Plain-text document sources

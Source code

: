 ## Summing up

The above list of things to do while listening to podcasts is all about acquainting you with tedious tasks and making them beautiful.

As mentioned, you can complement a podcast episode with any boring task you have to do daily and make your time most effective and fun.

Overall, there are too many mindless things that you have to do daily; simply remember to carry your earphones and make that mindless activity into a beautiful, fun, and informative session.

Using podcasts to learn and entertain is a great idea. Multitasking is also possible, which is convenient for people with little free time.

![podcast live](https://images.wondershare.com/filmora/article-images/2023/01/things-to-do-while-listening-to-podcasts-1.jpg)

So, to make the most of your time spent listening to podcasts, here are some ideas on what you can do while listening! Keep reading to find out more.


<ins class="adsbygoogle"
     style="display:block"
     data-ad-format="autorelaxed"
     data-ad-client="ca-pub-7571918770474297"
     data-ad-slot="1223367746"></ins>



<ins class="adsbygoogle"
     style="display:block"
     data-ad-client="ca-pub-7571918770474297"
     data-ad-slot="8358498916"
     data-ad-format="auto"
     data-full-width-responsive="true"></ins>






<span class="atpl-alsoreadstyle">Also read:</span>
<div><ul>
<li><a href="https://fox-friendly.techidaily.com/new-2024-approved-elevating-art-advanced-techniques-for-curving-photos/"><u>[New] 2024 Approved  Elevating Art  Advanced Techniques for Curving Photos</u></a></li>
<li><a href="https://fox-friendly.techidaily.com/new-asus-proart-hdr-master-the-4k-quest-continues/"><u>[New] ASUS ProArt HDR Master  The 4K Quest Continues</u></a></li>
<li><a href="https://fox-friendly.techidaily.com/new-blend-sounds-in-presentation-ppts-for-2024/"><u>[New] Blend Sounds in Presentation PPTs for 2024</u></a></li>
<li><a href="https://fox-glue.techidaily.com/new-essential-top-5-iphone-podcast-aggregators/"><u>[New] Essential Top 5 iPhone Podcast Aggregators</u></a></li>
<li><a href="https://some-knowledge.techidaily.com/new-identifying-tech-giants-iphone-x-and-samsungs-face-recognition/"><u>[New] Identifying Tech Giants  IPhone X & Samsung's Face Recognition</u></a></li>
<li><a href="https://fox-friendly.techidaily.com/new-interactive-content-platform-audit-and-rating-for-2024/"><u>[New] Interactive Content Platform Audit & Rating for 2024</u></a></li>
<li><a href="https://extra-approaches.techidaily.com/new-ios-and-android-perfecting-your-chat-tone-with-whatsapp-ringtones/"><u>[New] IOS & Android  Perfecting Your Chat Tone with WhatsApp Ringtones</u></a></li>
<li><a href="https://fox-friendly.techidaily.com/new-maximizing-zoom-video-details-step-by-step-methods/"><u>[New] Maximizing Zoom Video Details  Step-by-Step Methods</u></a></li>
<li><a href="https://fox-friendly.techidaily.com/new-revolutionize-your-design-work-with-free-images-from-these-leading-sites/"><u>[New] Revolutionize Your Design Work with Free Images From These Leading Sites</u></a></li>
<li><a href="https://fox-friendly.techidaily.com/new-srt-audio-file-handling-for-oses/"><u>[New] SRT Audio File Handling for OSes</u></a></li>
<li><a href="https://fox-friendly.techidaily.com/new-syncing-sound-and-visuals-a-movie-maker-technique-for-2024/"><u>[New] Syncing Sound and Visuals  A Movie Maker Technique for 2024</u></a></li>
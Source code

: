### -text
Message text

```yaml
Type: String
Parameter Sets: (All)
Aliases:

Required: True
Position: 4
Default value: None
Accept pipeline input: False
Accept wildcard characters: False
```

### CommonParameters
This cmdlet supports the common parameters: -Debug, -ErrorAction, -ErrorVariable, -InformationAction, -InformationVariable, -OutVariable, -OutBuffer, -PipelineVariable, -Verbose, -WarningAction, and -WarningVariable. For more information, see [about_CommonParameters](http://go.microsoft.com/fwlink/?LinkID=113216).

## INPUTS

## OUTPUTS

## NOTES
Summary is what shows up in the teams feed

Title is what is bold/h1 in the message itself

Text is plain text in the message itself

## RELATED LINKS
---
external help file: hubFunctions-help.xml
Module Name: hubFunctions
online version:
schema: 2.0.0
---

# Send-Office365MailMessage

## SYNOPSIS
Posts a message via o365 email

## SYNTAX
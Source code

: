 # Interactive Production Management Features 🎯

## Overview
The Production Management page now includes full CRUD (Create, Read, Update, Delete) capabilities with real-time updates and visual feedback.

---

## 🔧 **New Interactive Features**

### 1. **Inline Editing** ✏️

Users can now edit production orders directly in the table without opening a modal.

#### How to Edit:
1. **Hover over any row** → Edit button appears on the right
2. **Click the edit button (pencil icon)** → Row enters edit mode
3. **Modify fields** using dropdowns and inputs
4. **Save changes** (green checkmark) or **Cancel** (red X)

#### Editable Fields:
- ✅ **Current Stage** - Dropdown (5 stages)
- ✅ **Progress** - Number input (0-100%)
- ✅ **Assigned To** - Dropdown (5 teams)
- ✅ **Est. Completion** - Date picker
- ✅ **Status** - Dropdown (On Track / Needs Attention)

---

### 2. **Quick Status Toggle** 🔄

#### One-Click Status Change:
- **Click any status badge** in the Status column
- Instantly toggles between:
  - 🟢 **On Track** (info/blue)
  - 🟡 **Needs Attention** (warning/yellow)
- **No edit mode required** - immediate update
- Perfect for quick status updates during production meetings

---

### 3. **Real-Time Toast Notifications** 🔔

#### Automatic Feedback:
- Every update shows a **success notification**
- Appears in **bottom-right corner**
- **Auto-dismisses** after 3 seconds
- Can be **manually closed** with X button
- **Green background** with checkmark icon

-- About this exercise --
In the data above, find each line that uses the string "Track". Copy it.

-- Result --
- ✅ **Status** - Dropdown (On Track / Needs Attention)
  - 🟢 **On Track** (info/blue)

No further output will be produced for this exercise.